On this President’s day, when we are expecting more snow and continued cold, it might be worth remember some of the harsh winters our colonial forefathers endured. I’ve recently gotten several questions about why this has suddenly turned into such a bad winter. Besides explaining the meteorological intricacies of jet streams, ocean temperatures and circulating winds at the top of the planet, my simple answer is this is what weather is and does.
This is certainly an unusual pattern for what’s in the record books or what you and I have experienced in our lifetimes. However, as I have often said, those are brief moments in time.

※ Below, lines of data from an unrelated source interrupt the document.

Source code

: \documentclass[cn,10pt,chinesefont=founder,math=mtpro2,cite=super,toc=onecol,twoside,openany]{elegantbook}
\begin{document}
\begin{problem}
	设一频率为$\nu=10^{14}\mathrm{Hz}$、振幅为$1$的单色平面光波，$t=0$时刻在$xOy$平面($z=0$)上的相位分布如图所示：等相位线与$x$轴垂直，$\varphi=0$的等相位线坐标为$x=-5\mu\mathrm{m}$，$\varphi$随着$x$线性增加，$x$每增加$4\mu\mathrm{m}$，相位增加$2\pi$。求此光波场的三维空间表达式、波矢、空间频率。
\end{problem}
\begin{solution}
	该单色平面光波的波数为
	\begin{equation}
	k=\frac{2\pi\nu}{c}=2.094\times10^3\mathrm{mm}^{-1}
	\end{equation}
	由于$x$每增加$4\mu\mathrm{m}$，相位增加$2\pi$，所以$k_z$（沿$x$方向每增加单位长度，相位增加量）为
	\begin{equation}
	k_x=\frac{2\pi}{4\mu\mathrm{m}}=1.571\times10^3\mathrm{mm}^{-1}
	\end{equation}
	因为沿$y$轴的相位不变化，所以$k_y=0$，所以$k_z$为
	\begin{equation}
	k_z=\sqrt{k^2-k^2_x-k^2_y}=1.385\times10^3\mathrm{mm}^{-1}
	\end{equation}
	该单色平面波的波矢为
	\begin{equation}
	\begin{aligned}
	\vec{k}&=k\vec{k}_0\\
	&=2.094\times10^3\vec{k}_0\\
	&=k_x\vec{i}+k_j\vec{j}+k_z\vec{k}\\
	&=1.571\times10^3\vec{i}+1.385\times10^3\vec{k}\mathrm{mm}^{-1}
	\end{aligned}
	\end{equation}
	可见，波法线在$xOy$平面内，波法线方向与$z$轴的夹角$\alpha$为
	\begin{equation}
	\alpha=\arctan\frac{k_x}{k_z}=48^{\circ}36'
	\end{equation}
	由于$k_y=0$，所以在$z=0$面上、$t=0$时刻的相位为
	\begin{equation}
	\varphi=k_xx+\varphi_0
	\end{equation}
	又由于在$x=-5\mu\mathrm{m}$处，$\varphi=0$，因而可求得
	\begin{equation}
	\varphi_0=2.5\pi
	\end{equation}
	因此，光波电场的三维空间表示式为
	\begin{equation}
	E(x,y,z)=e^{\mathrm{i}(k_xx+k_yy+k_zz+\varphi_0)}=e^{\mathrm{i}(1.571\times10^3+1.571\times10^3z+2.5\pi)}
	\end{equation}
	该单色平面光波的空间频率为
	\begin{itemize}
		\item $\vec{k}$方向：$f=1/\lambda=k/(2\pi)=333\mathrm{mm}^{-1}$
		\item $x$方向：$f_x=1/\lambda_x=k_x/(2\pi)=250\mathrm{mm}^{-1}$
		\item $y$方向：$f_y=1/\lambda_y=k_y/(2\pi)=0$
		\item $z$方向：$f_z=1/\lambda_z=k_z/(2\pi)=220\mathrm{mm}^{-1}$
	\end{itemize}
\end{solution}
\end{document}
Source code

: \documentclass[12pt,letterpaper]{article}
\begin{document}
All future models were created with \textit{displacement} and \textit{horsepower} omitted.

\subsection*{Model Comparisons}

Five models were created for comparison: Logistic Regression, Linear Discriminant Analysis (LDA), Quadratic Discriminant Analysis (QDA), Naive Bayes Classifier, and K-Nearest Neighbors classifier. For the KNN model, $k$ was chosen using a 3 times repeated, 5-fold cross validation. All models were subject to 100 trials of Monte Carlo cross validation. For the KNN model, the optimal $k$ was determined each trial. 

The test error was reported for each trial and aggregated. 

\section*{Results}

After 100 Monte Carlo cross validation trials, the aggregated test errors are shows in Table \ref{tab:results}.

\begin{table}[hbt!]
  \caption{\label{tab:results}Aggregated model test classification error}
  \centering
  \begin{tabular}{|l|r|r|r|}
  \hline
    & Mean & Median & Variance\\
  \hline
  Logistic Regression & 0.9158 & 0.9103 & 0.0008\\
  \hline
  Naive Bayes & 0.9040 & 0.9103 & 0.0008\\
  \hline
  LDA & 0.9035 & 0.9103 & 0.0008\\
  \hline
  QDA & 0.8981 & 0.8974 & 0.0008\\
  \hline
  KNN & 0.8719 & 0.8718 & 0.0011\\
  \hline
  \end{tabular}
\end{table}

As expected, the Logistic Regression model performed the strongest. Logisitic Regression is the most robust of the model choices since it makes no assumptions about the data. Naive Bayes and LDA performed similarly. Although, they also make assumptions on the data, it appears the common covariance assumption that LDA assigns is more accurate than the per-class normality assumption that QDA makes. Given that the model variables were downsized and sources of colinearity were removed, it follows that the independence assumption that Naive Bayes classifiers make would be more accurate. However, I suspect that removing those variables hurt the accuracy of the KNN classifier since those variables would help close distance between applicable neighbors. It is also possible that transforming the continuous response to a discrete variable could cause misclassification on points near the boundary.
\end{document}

In the winter of 1740-1741, according to meteorologist and historian David Ludlum, old timers where saying they hadn’t seen any like that winter since 1697-1698. To the roughly 16,000 people living in Boston, it must have been mind boggling when Boston Harbor froze for 30 days. Since the harbor was the major supply route, it could have also be life-threatening. That spring, there was still 30 inches of snow on the ground near Ashburnham, MA on April 10th.
A few years later in the winter of 1747-48, thirty snowstorms would occur from Christmas until April with five and half feet of snow in Portland, Maine and 4 to 5 feet in Cambridge.
In David Ludlam’s book “Early American Winters, 1604 to 1820”, he points out that 28 separate snow storms hit Morristown, New Jersey during the 1779-1780 winter.
In January of 1780, all of the saltwater inlets was reported to have frozen from North Carolina northward and while the troops were stuck in an icy hell in Morristown, New Jersey with General Washington he penned “For a Fortnight past the Troops both Officers and Men, have been almost perishing for want,” George Washington wrote in a letter to civilian officials dated January 8.
This morning was the coldest morning at Logan Airport since January 10th 2004. I am comfortable saying with the wind, this was likely the coldest feeling morning for everyone in a decade or longer.
More Snow Coming
The Great Snow Of 2015 is about to get a bit snowier, but not a major storm. As a low pressure system brings snow and ice to the southern states, it will move northeastward and brush the area with snow tomorrow. Latest indications are the storm stays far enough away to prevent another major storm.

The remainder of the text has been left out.